Crawler.new(Index.new).crawl
Since we're doing this synchronously, let's use time to figure out how long
this takes to run:
jp@oeuf:~/workspace/crawler$ time ruby ./crawl
-------------------------------------------------------------------------------
The Quiet Ones - NYTimes.com
-------------------------------------------------------------------------------
EVER since I quit hanging out in Baltimore dive bars, the only place where I
still regularly find myself in hostile confrontations with my fellow man is
Amtrak’s Quiet Car.
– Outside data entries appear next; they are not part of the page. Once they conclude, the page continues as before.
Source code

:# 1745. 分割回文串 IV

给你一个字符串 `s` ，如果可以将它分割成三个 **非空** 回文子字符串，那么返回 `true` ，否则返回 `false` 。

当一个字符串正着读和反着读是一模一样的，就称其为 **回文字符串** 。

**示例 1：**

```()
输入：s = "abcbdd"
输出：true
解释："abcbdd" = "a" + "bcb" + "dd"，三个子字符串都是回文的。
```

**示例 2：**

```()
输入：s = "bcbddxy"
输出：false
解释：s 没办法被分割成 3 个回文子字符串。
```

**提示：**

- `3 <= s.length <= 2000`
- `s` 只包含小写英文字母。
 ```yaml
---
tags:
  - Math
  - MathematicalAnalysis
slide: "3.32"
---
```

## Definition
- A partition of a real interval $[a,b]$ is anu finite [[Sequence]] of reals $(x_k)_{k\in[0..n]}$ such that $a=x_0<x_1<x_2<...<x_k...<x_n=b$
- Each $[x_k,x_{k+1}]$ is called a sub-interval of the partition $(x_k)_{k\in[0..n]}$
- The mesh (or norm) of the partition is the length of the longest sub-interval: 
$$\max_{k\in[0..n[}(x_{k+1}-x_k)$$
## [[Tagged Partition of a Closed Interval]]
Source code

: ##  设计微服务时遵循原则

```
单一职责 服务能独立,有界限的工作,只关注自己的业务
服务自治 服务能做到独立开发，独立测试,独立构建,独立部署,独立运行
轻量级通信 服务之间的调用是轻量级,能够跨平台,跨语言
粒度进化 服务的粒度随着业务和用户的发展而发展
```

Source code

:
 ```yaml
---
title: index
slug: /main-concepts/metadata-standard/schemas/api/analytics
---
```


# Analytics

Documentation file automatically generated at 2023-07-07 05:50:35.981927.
The Quiet Car, in case you don’t know, is usually the first
car in Amtrak’s coach section, right behind business class. Loud talking is
...
real 0m32.405s
user 0m2.403s
sys 0m0.161s
Pretty pokey. Now let's use our Future object to run the requests. We'll
modify Crawler to wrap each Page#get call in a future block.
class Crawler
...
private
def pages
@index.urls.map do |url|
future { Page.new(url).get }
end
end
end
Let's run it again using time:
jp@oeuf:~/workspace/crawler$ time ruby ./crawl
...
real 0m6.942s
user 0m2.296s
sys 0m0.164s
It's 4.5x faster because each request starts when we call future and happens
concurrently. It's like 25 people making a phone call at the same time versus
one person making 25 phone calls one at a time.
This finished command line application is on GitHub.
Our Concurrent Futures
The continued emphasis on service-oriented systems and the reality that we're likely to keep getting more cores rather than faster processors in our computers will make concurrency tools even more important when building our applications. Patterns like futures allow us to more easily reason about what's actually happening in a concurrent program. While our naive implementation isn't suitable for real world use due to its lack of any error handling or the absence of a pool of threads, the Celluloid library has a futures implementation that is ready to be used in your production applications.